§ **Description of the task**: For this exercise, return all the data word for word, with images left out.

Dataset items:
--- START ---
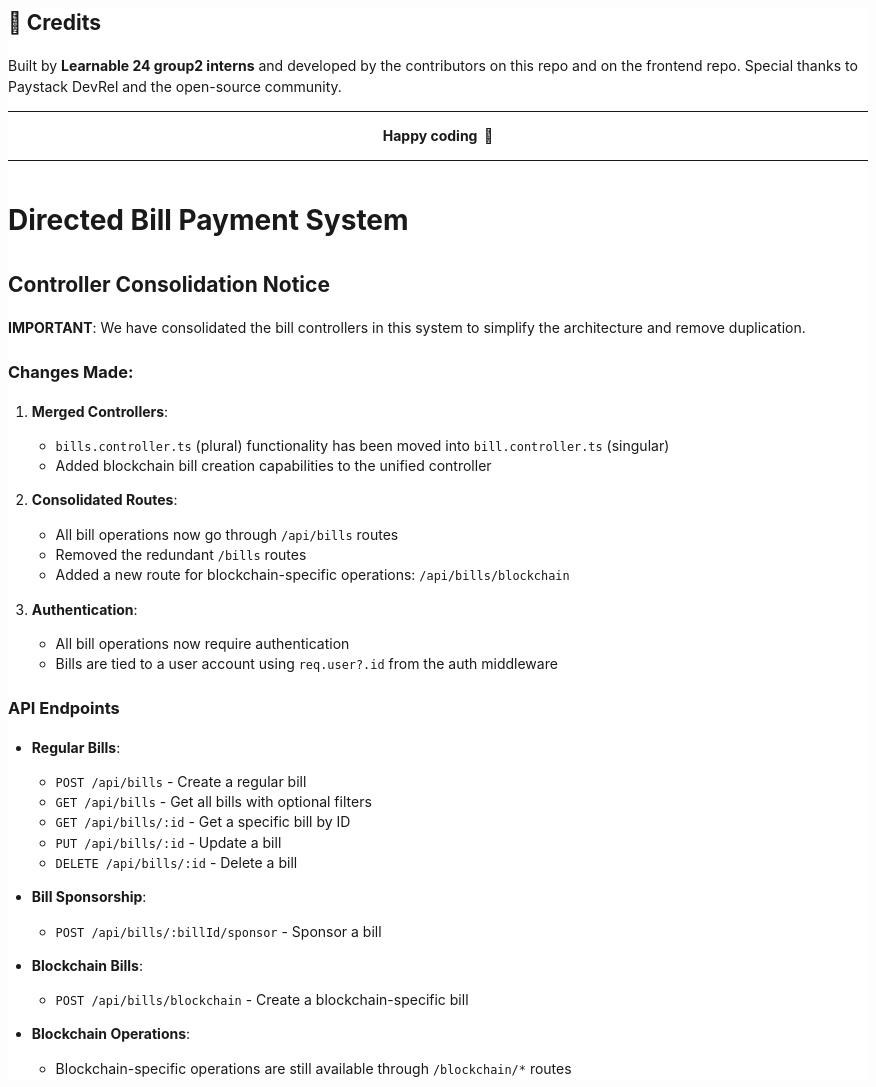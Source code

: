 
## 🙏 Credits

Built by **Learnable 24 group2 interns** and developed by the contributors on this repo and on the frontend repo.
Special thanks to Paystack DevRel and the open-source community.

---

<p align="center">
  <b>Happy coding &nbsp;🎉</b>
</p>

---

# Directed Bill Payment System

## Controller Consolidation Notice

**IMPORTANT**: We have consolidated the bill controllers in this system to simplify the architecture and remove duplication.

### Changes Made:

1. **Merged Controllers**: 
   - `bills.controller.ts` (plural) functionality has been moved into `bill.controller.ts` (singular)
   - Added blockchain bill creation capabilities to the unified controller

2. **Consolidated Routes**:
   - All bill operations now go through `/api/bills` routes
   - Removed the redundant `/bills` routes
   - Added a new route for blockchain-specific operations: `/api/bills/blockchain`

3. **Authentication**:
   - All bill operations now require authentication
   - Bills are tied to a user account using `req.user?.id` from the auth middleware

### API Endpoints

- **Regular Bills**:
  - `POST /api/bills` - Create a regular bill
  - `GET /api/bills` - Get all bills with optional filters
  - `GET /api/bills/:id` - Get a specific bill by ID
  - `PUT /api/bills/:id` - Update a bill
  - `DELETE /api/bills/:id` - Delete a bill

- **Bill Sponsorship**:
  - `POST /api/bills/:billId/sponsor` - Sponsor a bill

- **Blockchain Bills**:
  - `POST /api/bills/blockchain` - Create a blockchain-specific bill

- **Blockchain Operations**:
  - Blockchain-specific operations are still available through `/blockchain/*` routes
--- END ---
§ **Result below**:
Source code

: 
## 🙏 Credits

Built by **Learnable 24 group2 interns** and developed by the contributors on this repo and on the frontend repo.
Special thanks to Paystack DevRel and the open-source community.

---

<p align="center">
  <b>Happy coding &nbsp;🎉</b>
</p>

---

# Directed Bill Payment System

## Controller Consolidation Notice

**IMPORTANT**: We have consolidated the bill controllers in this system to simplify the architecture and remove duplication.

### Changes Made:

1. **Merged Controllers**: 
   - `bills.controller.ts` (plural) functionality has been moved into `bill.controller.ts` (singular)
   - Added blockchain bill creation capabilities to the unified controller

2. **Consolidated Routes**:
   - All bill operations now go through `/api/bills` routes
   - Removed the redundant `/bills` routes
   - Added a new route for blockchain-specific operations: `/api/bills/blockchain`

3. **Authentication**:
   - All bill operations now require authentication
   - Bills are tied to a user account using `req.user?.id` from the auth middleware

### API Endpoints

- **Regular Bills**:
  - `POST /api/bills` - Create a regular bill
  - `GET /api/bills` - Get all bills with optional filters
  - `GET /api/bills/:id` - Get a specific bill by ID
  - `PUT /api/bills/:id` - Update a bill
  - `DELETE /api/bills/:id` - Delete a bill

- **Bill Sponsorship**:
  - `POST /api/bills/:billId/sponsor` - Sponsor a bill

- **Blockchain Bills**:
  - `POST /api/bills/blockchain` - Create a blockchain-specific bill

- **Blockchain Operations**:
  - Blockchain-specific operations are still available through `/blockchain/*` routes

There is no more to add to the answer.